>>>

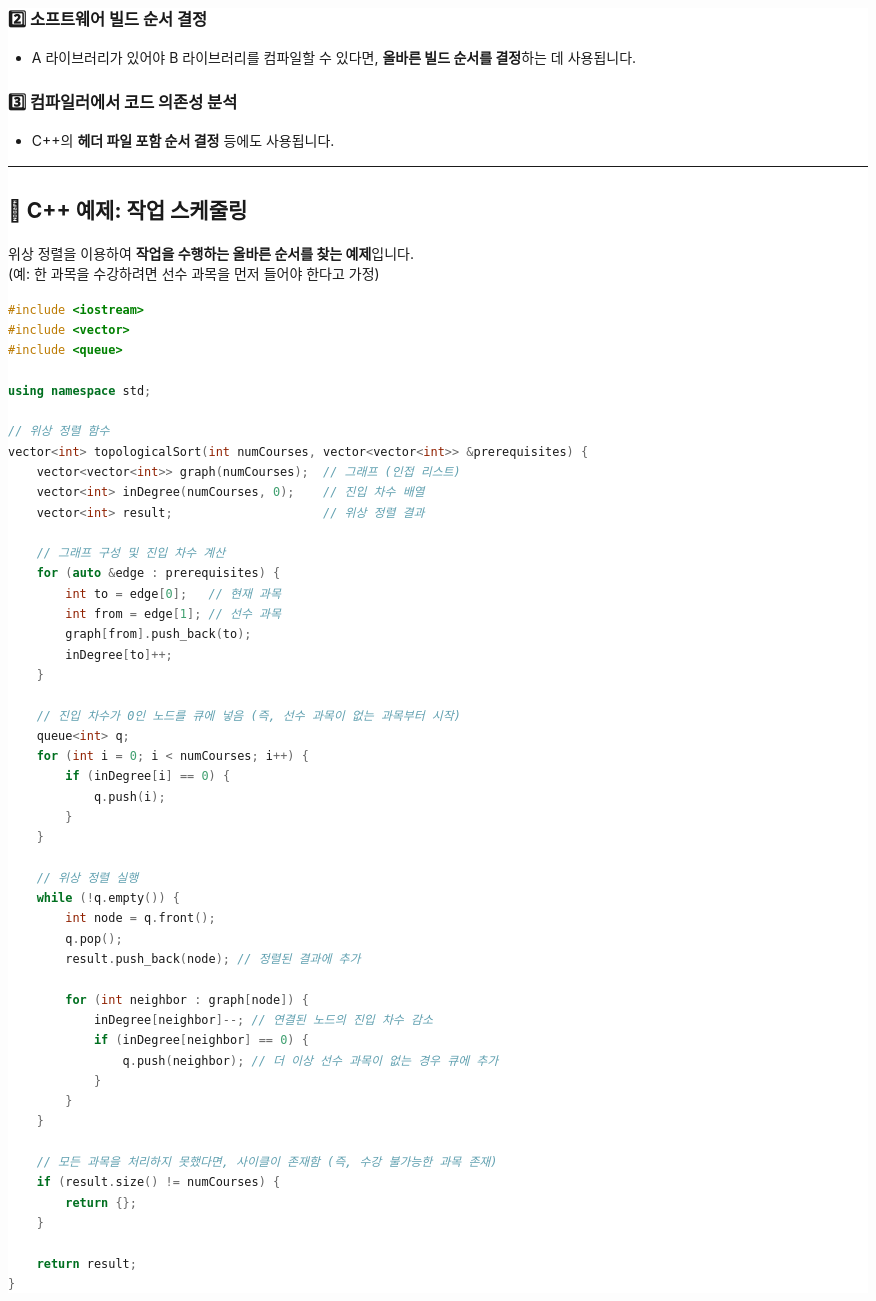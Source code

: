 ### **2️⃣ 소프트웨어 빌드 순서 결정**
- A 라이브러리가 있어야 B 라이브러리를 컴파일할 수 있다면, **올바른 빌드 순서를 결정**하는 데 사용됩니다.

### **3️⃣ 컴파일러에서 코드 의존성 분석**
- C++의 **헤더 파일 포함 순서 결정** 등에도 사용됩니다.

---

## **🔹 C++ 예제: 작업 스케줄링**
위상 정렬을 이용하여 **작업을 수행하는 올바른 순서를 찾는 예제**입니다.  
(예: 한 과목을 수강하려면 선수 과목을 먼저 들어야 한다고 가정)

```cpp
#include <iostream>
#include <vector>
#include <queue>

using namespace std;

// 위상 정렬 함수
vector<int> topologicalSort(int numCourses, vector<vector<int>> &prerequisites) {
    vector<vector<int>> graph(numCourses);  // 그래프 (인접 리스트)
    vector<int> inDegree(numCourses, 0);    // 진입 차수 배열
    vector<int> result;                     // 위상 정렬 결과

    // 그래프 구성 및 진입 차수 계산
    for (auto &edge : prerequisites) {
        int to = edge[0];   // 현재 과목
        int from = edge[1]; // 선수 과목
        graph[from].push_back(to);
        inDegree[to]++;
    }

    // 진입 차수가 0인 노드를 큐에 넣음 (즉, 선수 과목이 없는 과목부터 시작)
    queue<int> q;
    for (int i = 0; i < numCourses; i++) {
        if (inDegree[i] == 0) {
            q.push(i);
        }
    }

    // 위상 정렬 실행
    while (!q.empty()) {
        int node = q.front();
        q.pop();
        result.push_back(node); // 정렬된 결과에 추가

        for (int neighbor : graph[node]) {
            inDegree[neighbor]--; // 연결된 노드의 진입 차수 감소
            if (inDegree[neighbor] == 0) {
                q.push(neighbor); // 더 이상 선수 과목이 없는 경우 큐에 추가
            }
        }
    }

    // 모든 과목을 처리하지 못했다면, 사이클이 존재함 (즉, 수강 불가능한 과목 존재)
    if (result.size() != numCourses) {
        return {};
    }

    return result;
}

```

<<<
>>>

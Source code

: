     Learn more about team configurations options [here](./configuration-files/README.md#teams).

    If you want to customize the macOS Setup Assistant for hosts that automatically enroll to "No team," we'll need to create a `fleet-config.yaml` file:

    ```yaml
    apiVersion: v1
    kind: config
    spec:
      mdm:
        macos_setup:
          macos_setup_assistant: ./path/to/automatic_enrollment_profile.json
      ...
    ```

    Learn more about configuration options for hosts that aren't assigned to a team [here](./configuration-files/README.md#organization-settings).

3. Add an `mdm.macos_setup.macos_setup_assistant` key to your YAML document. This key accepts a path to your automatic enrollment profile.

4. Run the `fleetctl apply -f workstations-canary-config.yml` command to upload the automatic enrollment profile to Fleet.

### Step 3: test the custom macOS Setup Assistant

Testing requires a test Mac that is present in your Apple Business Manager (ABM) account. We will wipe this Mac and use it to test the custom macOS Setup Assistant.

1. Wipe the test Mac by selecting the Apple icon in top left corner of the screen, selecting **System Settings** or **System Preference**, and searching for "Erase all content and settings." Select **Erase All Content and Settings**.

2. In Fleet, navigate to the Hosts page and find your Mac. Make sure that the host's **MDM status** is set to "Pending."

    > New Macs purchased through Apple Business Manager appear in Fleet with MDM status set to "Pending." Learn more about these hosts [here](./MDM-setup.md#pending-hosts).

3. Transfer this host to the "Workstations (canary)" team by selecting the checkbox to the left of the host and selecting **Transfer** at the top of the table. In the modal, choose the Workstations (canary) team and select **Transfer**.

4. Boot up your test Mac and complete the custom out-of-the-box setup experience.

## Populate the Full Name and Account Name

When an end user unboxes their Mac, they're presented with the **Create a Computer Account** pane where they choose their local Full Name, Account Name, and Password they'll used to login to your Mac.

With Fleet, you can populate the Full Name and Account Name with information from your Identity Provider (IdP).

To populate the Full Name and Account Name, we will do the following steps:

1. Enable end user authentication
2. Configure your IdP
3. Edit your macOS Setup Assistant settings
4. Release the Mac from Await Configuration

<<<

■ Work to complete
Search the data for the string "사용됩니다" and copy out every line where it is found.

■ Output for this exercise
- A 라이브러리가 있어야 B 라이브러리를 컴파일할 수 있다면, **올바른 빌드 순서를 결정**하는 데 사용됩니다.
- C++의 **헤더 파일 포함 순서 결정** 등에도 사용됩니다.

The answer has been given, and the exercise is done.